* WORK TO COMPLETE
Retype, word for word, every line from the one holding "RECTIFY vt." through the one holding "from the meeting, respective" in the entries below, both included, and only those lines.

Saved entries
□ □ □ □

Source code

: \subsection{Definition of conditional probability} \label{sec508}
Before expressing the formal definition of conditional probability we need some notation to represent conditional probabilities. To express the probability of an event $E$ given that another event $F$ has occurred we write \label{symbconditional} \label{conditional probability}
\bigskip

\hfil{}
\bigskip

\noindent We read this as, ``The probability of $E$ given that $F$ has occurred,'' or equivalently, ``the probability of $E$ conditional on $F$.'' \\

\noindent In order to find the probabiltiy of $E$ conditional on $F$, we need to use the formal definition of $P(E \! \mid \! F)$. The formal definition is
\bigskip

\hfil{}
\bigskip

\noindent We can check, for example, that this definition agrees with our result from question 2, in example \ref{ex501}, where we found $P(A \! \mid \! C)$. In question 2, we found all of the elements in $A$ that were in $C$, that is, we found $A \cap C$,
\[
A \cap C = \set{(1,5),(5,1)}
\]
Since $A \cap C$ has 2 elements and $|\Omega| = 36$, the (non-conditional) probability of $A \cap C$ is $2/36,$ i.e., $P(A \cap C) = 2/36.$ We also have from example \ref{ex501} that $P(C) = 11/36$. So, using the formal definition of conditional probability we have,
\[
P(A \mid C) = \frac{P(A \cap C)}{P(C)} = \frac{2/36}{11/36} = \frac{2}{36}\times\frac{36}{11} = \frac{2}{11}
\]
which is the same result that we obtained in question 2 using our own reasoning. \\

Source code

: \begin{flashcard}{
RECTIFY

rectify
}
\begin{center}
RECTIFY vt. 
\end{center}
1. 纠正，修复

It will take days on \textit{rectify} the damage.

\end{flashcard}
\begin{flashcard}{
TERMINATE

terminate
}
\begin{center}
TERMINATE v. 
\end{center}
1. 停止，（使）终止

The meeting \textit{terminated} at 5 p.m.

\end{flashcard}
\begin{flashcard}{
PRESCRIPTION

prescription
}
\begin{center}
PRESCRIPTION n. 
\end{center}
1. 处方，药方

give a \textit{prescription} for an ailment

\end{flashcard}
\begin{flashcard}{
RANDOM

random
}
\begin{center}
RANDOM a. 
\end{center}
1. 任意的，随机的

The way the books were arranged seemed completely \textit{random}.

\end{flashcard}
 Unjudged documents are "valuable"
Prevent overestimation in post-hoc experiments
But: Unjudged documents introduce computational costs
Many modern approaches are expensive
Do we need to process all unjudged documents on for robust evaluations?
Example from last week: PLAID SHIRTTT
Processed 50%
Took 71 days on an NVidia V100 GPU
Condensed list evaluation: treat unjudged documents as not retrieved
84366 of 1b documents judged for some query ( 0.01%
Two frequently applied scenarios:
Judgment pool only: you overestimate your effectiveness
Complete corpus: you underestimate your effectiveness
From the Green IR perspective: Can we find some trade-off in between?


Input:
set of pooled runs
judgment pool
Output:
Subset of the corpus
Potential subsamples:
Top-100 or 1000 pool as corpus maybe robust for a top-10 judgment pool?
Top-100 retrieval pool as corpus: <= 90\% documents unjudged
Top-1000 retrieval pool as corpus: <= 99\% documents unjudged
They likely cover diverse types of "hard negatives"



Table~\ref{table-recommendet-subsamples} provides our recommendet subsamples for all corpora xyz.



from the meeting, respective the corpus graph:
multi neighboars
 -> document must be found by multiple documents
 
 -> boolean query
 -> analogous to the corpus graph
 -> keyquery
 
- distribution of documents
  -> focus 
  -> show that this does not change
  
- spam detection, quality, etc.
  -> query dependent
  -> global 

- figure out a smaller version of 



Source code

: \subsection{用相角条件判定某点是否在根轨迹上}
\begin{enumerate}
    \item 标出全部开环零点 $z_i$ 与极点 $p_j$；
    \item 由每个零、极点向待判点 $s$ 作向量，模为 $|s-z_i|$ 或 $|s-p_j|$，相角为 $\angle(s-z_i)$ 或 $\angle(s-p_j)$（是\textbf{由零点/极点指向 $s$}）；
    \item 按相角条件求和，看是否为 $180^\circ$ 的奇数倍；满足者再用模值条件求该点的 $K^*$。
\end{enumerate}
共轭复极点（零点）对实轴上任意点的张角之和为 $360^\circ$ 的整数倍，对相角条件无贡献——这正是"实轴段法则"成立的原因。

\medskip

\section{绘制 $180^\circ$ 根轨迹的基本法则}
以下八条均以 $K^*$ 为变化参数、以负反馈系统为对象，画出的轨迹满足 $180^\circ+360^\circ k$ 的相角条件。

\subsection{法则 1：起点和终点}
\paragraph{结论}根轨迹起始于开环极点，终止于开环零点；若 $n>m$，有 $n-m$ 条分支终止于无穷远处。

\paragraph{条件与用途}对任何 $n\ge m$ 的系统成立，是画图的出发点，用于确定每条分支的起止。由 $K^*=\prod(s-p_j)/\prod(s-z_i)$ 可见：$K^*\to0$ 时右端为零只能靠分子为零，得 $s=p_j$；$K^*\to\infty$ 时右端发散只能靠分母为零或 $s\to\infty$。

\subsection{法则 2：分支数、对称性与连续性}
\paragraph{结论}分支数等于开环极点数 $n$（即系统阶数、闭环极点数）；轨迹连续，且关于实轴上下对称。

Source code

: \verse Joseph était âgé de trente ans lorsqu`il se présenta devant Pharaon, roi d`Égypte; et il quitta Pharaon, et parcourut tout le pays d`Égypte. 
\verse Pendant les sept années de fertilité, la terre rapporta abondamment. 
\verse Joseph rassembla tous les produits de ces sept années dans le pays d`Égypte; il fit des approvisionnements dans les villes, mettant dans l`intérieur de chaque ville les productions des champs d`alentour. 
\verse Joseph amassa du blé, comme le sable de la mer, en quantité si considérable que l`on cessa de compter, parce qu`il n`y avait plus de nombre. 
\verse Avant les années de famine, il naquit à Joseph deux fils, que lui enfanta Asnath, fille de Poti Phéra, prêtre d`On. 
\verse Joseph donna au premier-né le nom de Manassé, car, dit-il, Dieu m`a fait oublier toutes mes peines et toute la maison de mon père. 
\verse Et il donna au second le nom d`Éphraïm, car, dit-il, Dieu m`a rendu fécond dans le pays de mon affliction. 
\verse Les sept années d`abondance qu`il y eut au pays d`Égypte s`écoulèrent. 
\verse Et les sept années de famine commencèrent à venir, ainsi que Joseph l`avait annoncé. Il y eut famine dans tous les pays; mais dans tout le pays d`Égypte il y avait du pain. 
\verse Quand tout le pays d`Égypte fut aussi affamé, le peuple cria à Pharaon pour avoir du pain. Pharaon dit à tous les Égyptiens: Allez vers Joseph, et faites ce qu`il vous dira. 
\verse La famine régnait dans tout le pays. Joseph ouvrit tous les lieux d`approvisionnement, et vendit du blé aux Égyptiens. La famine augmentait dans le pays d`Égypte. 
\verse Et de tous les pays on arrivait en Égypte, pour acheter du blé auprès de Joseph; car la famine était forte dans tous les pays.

□ □ □ □

* OUTPUT
RECTIFY vt. 
\end{center}
1. 纠正，修复

It will take days on \textit{rectify} the damage.

\end{flashcard}
\begin{flashcard}{
TERMINATE

terminate
}
\begin{center}
TERMINATE v. 
\end{center}
1. 停止，（使）终止

The meeting \textit{terminated} at 5 p.m.

\end{flashcard}
\begin{flashcard}{
PRESCRIPTION

prescription
}
\begin{center}
PRESCRIPTION n. 
\end{center}
1. 处方，药方

give a \textit{prescription} for an ailment

\end{flashcard}
\begin{flashcard}{
RANDOM

random
}
\begin{center}
RANDOM a. 
\end{center}
1. 任意的，随机的

The way the books were arranged seemed completely \textit{random}.

\end{flashcard}
 Unjudged documents are "valuable"
Prevent overestimation in post-hoc experiments
But: Unjudged documents introduce computational costs
Many modern approaches are expensive
Do we need to process all unjudged documents on for robust evaluations?
Example from last week: PLAID SHIRTTT
Processed 50%
Took 71 days on an NVidia V100 GPU
Condensed list evaluation: treat unjudged documents as not retrieved
84366 of 1b documents judged for some query ( 0.01%
Two frequently applied scenarios:
Judgment pool only: you overestimate your effectiveness
Complete corpus: you underestimate your effectiveness
From the Green IR perspective: Can we find some trade-off in between?


Input:
set of pooled runs
judgment pool
Output:
Subset of the corpus
Potential subsamples:
Top-100 or 1000 pool as corpus maybe robust for a top-10 judgment pool?
Top-100 retrieval pool as corpus: <= 90\% documents unjudged
Top-1000 retrieval pool as corpus: <= 99\% documents unjudged
They likely cover diverse types of "hard negatives"



Table~\ref{table-recommendet-subsamples} provides our recommendet subsamples for all corpora xyz.



from the meeting, respective the corpus graph:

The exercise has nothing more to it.